◆ Exercise aim
Reproduce exactly, from the data that follows, the line with "[7. The Magnitude", the line with "[Appendix](app.htm)", and every line that lies between them.

Collected data:
◇ ◇ ◇ ◇ ◇
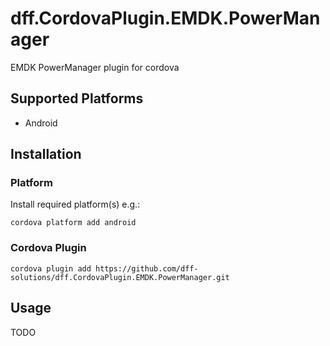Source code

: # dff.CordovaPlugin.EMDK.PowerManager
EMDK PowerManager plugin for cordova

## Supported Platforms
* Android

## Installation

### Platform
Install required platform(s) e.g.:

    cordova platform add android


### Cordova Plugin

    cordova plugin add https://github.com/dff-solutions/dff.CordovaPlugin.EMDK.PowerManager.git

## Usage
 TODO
◇ ◇ ◇ ◇ ◇
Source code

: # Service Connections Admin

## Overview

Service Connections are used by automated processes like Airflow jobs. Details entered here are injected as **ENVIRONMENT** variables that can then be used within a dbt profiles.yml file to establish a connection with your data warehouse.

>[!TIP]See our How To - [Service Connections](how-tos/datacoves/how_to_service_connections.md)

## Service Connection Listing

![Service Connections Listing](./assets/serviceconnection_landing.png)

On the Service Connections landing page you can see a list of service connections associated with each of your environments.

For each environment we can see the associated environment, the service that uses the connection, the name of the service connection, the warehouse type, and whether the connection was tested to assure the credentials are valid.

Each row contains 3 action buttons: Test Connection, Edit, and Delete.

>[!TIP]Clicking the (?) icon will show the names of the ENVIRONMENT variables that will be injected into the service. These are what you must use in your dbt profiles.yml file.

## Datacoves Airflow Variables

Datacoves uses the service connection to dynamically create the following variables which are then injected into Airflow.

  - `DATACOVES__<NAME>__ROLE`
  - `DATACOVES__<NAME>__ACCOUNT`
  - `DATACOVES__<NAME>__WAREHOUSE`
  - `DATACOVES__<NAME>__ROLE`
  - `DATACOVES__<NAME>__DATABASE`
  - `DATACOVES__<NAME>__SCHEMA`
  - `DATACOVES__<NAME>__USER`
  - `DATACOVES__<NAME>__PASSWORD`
◇ ◇ ◇ ◇ ◇
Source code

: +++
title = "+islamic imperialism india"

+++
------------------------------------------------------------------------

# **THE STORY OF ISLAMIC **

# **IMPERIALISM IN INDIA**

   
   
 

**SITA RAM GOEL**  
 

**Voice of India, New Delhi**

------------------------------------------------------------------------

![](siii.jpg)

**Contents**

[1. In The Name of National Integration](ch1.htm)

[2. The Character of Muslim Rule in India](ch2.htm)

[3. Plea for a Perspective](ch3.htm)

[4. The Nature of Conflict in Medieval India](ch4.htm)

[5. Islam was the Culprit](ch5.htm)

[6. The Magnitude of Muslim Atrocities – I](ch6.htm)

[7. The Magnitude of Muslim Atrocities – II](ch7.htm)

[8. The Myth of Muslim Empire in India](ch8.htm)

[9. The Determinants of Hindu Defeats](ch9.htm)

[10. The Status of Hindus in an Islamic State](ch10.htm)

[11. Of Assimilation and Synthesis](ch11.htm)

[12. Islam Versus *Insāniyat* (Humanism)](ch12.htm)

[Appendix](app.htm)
◇ ◇ ◇ ◇ ◇
◆ Response below
[7. The Magnitude of Muslim Atrocities – II](ch7.htm)

[8. The Myth of Muslim Empire in India](ch8.htm)

[9. The Determinants of Hindu Defeats](ch9.htm)

[10. The Status of Hindus in an Islamic State](ch10.htm)

[11. Of Assimilation and Synthesis](ch11.htm)

[12. Islam Versus *Insāniyat* (Humanism)](ch12.htm)

[Appendix](app.htm)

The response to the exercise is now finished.